Stahl ignored him. ‘Why not bargain with the ISA?’ he suggested sweetly. ‘Lure them towards us. Promise them … whatever. And when they’re close … all in one place … then we kill them.’
‘Chairman Stahl,’ snapped Senator Gunsteling, finding a little resolve from somewhere, ‘that is quite enough. Return to your seat.’
Stahl treated his order with the contempt it deserved. By now he had moved to the middle of the room and was standing face to face with Admiral Orlock, Visari’s chair between them. Now it was Stahl’s turn to lay a proprietorial hand on the back of the luxurious seat. Orlock regarded the hand for a moment, as though it was not a hand, but a turd. Then his eyes went up to look directly at Stahl and there was steel in his voice as he said, ‘Visari may have tolerated you, Stahl. But I am not Visari.’

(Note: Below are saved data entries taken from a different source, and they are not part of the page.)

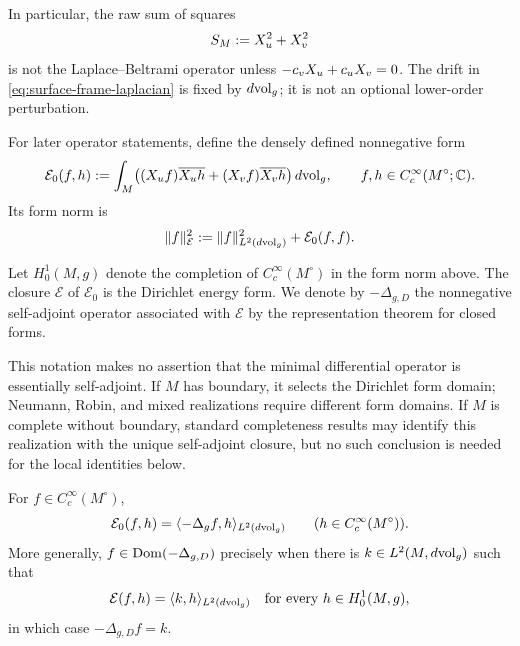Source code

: In particular, the raw sum of squares
\begin{equation}\label{eq:surface-raw-sum-squares}
 S_M:=\Xu^2+\Xv^2
\end{equation}
is not the Laplace--Beltrami operator unless
$-c_v\Xu+c_u\Xv=0$.  The drift in
\eqref{eq:surface-frame-laplacian} is fixed by $d\vol_g$; it is not an
optional lower-order perturbation.

For later operator statements, define the densely defined nonnegative form
\begin{equation}\label{eq:surface-dirichlet-preform}
 \mathcal E_0(f,h)
 :=\int_M
 \bigl((\Xu f)\overline{\Xu h}
       +(\Xv f)\overline{\Xv h}\bigr)\,d\vol_g,
 \qquad
 f,h\in C_c^\infty(M^\circ;\C).
\end{equation}
Its form norm is
\[
 \|f\|_{\mathcal E}^2
 :=\|f\|_{L^2(d\vol_g)}^2+\mathcal E_0(f,f).
\]

\begin{definition}
\label{def:surface-energy-domain}
Let $H_0^1(M,g)$ denote the completion of
$C_c^\infty(M^\circ)$ in the form norm above.  The closure
$\mathcal E$ of $\mathcal E_0$ is the Dirichlet energy form.  We denote by
$-\Delta_{g,D}$ the nonnegative self-adjoint operator associated with
$\mathcal E$ by the representation theorem for closed forms.
\end{definition}

This notation makes no assertion that the minimal differential operator is
essentially self-adjoint.  If $M$ has boundary, it selects the Dirichlet form
domain; Neumann, Robin, and mixed realizations require different form domains.
If $M$ is complete without boundary, standard completeness results may identify
this realization with the unique self-adjoint closure, but no such conclusion is
needed for the local identities below.

\begin{proposition}
\label{prop:surface-weak-operator-meanings}
For $f\in C_c^\infty(M^\circ)$,
\begin{equation}\label{eq:surface-green-identity-compact-support}
 \mathcal E_0(f,h)
 =\langle-\Delta_gf,h\rangle_{L^2(d\vol_g)}
 \qquad
 (h\in C_c^\infty(M^\circ)).
\end{equation}
More generally, $f\in\Dom(-\Delta_{g,D})$ precisely when there is
$k\in L^2(M,d\vol_g)$ such that
\[
 \mathcal E(f,h)=\langle k,h\rangle_{L^2(d\vol_g)}
 \quad\text{for every }h\in H_0^1(M,g),
\]
in which case $-\Delta_{g,D}f=k$.
\end{proposition}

‘Yes. That much is abundantly clear,’ said Stahl with the ghost of a smile. Again the room seemed to pulsate with shock, but neither Orlock nor Stahl were aware of anything now outside of each other. And Stahl leaned forward, so close that only the admiral could hear him, and said, ‘Does it hurt? Knowing that, no matter what you do, you will never emerge from Visari’s shadow? Is that why you let him die?’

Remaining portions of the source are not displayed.